## [Assigned task]
Repeat the lines from the line with "- **Open Source" to the line with "### 9.2 Oracle Manipulation Risks" in the listing below, keeping both end lines and adding nothing.

________________________________________

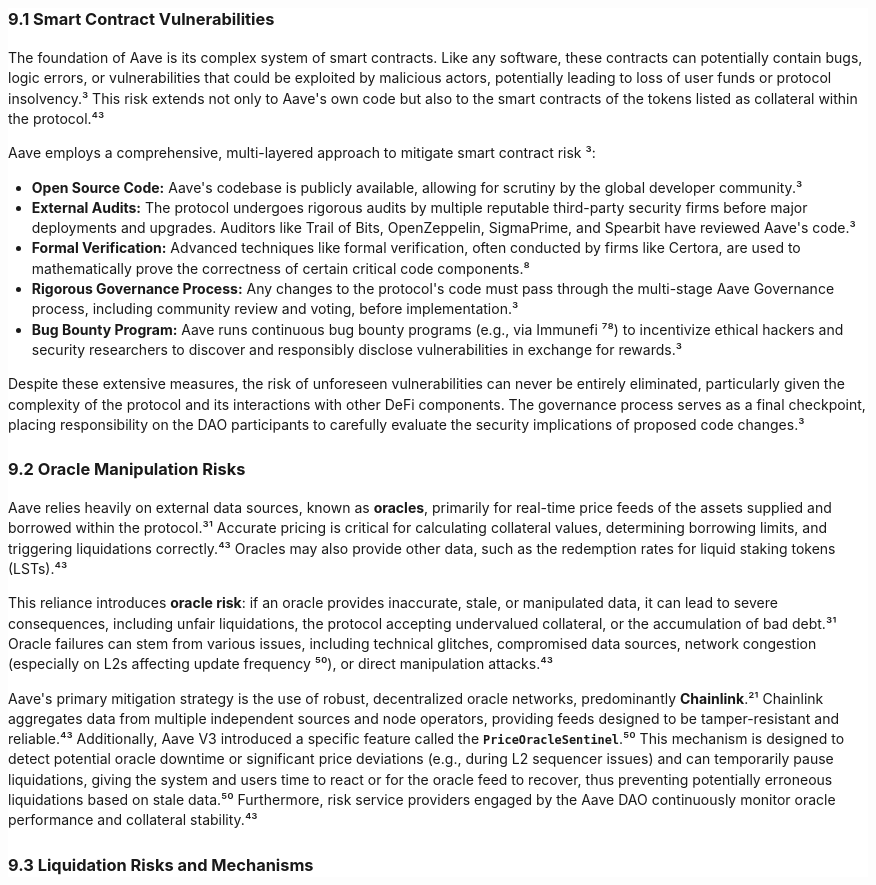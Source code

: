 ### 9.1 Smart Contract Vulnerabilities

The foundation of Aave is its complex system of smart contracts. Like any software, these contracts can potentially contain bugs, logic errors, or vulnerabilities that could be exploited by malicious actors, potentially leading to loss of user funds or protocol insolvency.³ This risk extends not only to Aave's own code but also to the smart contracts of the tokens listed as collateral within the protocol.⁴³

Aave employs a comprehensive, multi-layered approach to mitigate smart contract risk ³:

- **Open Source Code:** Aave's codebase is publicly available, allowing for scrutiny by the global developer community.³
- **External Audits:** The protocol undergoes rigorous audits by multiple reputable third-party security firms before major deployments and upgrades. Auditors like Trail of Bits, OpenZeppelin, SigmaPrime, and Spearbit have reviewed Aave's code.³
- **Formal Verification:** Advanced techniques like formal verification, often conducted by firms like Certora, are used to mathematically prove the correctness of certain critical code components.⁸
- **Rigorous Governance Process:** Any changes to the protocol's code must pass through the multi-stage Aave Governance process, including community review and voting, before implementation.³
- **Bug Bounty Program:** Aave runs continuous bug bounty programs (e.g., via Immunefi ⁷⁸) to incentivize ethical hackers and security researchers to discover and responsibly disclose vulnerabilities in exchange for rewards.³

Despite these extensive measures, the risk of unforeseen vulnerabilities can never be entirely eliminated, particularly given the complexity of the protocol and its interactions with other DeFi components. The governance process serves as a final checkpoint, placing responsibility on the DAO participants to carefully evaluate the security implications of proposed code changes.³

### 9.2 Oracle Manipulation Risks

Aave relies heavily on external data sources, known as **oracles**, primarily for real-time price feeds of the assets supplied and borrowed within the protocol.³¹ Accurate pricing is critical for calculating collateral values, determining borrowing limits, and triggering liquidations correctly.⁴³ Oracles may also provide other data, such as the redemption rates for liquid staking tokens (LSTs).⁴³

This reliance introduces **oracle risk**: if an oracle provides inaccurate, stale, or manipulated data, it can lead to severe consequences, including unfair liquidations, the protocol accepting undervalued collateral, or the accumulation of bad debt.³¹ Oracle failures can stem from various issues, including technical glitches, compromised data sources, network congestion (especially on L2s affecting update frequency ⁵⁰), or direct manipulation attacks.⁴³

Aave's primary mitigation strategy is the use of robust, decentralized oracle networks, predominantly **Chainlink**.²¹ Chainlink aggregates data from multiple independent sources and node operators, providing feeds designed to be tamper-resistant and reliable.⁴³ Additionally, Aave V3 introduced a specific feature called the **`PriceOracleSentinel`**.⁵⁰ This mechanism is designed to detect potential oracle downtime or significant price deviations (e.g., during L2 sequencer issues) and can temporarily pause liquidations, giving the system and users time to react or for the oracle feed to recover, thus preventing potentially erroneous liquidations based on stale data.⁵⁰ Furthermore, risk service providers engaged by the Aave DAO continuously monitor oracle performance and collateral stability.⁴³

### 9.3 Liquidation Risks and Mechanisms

________________________________________

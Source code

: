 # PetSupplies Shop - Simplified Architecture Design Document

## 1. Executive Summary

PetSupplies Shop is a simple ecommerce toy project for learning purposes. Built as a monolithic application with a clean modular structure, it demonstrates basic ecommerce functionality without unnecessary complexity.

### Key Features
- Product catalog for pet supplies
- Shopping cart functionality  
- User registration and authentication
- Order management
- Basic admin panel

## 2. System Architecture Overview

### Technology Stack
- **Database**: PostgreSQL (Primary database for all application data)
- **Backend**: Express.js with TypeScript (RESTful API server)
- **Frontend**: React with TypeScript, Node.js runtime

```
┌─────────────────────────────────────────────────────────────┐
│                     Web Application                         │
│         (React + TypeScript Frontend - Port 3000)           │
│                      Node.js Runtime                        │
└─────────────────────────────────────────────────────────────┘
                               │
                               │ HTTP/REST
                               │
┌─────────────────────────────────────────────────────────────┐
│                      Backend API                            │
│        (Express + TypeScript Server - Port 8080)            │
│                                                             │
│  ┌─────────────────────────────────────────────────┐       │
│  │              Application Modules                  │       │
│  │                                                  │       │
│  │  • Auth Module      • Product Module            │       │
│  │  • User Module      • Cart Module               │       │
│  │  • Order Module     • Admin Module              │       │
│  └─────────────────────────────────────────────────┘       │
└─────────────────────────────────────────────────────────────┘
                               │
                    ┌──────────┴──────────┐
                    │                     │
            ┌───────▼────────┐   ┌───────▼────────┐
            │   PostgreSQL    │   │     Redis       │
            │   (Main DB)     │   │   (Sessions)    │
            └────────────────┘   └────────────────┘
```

________________________________________

## [Reply]
- **Open Source Code:** Aave's codebase is publicly available, allowing for scrutiny by the global developer community.³
- **External Audits:** The protocol undergoes rigorous audits by multiple reputable third-party security firms before major deployments and upgrades. Auditors like Trail of Bits, OpenZeppelin, SigmaPrime, and Spearbit have reviewed Aave's code.³
- **Formal Verification:** Advanced techniques like formal verification, often conducted by firms like Certora, are used to mathematically prove the correctness of certain critical code components.⁸
- **Rigorous Governance Process:** Any changes to the protocol's code must pass through the multi-stage Aave Governance process, including community review and voting, before implementation.³
- **Bug Bounty Program:** Aave runs continuous bug bounty programs (e.g., via Immunefi ⁷⁸) to incentivize ethical hackers and security researchers to discover and responsibly disclose vulnerabilities in exchange for rewards.³

Despite these extensive measures, the risk of unforeseen vulnerabilities can never be entirely eliminated, particularly given the complexity of the protocol and its interactions with other DeFi components. The governance process serves as a final checkpoint, placing responsibility on the DAO participants to carefully evaluate the security implications of proposed code changes.³

### 9.2 Oracle Manipulation Risks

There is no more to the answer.